Available records:
........
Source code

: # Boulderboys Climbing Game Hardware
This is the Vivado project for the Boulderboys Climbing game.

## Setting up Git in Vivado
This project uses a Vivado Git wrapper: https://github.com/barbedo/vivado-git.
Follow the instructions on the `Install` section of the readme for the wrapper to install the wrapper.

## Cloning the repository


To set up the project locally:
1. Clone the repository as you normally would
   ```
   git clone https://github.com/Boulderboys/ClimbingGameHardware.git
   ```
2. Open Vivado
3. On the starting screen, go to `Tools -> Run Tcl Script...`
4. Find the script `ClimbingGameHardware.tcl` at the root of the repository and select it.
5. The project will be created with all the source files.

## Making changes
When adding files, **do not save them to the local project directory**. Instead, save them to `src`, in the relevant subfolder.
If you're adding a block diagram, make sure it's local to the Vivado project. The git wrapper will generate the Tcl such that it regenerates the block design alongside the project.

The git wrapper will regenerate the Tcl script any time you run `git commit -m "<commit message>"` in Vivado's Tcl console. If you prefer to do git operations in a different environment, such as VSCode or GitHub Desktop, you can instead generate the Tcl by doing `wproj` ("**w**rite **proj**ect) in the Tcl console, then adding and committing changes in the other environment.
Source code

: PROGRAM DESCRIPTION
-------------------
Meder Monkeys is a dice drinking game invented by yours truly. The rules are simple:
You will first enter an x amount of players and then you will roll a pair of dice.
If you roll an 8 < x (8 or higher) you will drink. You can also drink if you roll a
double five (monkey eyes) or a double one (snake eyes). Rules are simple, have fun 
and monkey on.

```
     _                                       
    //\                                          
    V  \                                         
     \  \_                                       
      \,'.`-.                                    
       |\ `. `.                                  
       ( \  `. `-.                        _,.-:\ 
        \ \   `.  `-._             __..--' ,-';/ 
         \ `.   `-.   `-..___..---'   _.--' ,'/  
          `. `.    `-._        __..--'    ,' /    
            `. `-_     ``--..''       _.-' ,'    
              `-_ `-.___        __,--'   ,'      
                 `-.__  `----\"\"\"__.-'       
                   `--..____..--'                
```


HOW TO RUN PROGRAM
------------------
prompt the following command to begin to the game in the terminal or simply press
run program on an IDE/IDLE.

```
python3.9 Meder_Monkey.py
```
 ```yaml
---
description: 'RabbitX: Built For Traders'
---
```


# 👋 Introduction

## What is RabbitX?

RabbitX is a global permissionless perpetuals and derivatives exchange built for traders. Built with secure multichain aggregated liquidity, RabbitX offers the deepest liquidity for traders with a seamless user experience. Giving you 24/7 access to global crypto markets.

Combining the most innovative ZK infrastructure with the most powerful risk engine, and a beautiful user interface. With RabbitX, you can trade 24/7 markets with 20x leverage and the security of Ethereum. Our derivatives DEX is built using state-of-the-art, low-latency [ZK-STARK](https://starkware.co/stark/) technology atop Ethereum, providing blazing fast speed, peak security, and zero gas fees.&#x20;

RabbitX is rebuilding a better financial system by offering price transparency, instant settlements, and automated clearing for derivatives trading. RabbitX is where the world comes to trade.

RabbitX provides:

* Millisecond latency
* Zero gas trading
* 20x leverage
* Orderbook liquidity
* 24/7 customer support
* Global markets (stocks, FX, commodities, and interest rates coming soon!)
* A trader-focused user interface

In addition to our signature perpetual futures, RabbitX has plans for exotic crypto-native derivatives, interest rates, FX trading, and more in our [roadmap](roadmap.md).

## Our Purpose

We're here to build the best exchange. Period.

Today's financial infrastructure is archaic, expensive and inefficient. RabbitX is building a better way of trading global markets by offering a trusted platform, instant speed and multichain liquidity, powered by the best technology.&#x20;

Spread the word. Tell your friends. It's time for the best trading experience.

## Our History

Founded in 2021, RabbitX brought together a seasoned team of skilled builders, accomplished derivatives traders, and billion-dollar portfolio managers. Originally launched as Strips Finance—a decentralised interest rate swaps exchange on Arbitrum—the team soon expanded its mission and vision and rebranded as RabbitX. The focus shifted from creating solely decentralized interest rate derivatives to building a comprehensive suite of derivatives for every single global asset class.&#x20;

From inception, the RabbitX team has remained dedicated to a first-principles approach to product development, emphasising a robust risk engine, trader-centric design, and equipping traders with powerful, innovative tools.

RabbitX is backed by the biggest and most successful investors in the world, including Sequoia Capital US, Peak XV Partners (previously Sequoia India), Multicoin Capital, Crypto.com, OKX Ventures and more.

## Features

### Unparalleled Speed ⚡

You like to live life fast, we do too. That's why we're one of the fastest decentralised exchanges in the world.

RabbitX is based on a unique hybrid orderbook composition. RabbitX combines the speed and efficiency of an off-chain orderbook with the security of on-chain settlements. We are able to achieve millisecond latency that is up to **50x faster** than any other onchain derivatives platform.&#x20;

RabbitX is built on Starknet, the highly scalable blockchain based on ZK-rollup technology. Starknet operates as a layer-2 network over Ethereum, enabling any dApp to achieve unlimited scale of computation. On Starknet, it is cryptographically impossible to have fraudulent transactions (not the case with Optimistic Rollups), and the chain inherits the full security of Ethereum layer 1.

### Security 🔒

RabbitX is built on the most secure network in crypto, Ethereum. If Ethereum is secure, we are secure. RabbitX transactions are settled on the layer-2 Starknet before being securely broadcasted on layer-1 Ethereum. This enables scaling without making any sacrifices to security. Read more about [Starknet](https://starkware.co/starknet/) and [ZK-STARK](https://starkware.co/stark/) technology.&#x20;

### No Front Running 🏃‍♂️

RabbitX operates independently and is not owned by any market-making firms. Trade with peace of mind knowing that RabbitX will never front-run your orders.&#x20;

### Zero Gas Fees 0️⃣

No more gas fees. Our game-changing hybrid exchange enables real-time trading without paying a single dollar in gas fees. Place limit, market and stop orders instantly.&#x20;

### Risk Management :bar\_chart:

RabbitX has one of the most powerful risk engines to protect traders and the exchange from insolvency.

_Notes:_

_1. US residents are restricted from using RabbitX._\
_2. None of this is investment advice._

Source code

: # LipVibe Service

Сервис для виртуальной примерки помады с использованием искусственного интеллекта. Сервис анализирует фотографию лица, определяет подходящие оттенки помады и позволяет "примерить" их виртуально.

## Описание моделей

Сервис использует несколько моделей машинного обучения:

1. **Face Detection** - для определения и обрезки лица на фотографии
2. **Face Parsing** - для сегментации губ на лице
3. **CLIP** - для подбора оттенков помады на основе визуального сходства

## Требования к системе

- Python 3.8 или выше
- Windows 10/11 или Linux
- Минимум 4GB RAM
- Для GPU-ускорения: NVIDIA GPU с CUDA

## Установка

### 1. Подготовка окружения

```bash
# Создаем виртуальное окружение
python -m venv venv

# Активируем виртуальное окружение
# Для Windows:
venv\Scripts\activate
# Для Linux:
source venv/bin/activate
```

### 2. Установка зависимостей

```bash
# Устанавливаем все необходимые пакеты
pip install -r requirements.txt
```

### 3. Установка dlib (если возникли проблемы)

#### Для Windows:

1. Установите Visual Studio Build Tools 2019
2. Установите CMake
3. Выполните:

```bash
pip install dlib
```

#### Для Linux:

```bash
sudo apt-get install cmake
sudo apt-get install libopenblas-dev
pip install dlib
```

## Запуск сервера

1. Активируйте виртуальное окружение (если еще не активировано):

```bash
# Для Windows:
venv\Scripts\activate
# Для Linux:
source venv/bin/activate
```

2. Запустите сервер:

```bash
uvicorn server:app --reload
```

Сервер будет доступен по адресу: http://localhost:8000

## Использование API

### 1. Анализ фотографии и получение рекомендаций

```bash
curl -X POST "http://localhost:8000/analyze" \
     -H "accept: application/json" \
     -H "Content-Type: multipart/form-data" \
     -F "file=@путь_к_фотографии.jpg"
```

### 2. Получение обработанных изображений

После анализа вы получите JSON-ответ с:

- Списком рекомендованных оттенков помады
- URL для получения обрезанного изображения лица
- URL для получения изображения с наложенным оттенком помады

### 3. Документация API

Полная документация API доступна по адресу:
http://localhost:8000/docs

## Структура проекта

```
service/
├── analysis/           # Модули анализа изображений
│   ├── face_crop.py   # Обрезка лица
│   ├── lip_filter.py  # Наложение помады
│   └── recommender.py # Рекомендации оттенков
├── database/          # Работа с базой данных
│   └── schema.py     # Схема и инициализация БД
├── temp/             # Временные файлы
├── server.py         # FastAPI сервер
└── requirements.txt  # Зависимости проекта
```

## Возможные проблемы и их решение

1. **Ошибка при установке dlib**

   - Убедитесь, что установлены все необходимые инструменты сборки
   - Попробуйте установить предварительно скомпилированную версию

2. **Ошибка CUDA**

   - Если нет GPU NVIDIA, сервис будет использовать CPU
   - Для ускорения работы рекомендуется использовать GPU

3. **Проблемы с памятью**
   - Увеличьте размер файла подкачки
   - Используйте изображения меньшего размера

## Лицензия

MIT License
........
What to produce:
Only one part of the material above is to be transcribed, namely the lines starting with the line that has "1. Clone the repository as you normally would" and going on through the line that has "If you're adding", exactly as they stand.

Result of the exercise:
1. Clone the repository as you normally would
   ```
   git clone https://github.com/Boulderboys/ClimbingGameHardware.git
   ```
2. Open Vivado
3. On the starting screen, go to `Tools -> Run Tcl Script...`
4. Find the script `ClimbingGameHardware.tcl` at the root of the repository and select it.
5. The project will be created with all the source files.

## Making changes
When adding files, **do not save them to the local project directory**. Instead, save them to `src`, in the relevant subfolder.
If you're adding a block diagram, make sure it's local to the Vivado project. The git wrapper will generate the Tcl such that it regenerates the block design alongside the project.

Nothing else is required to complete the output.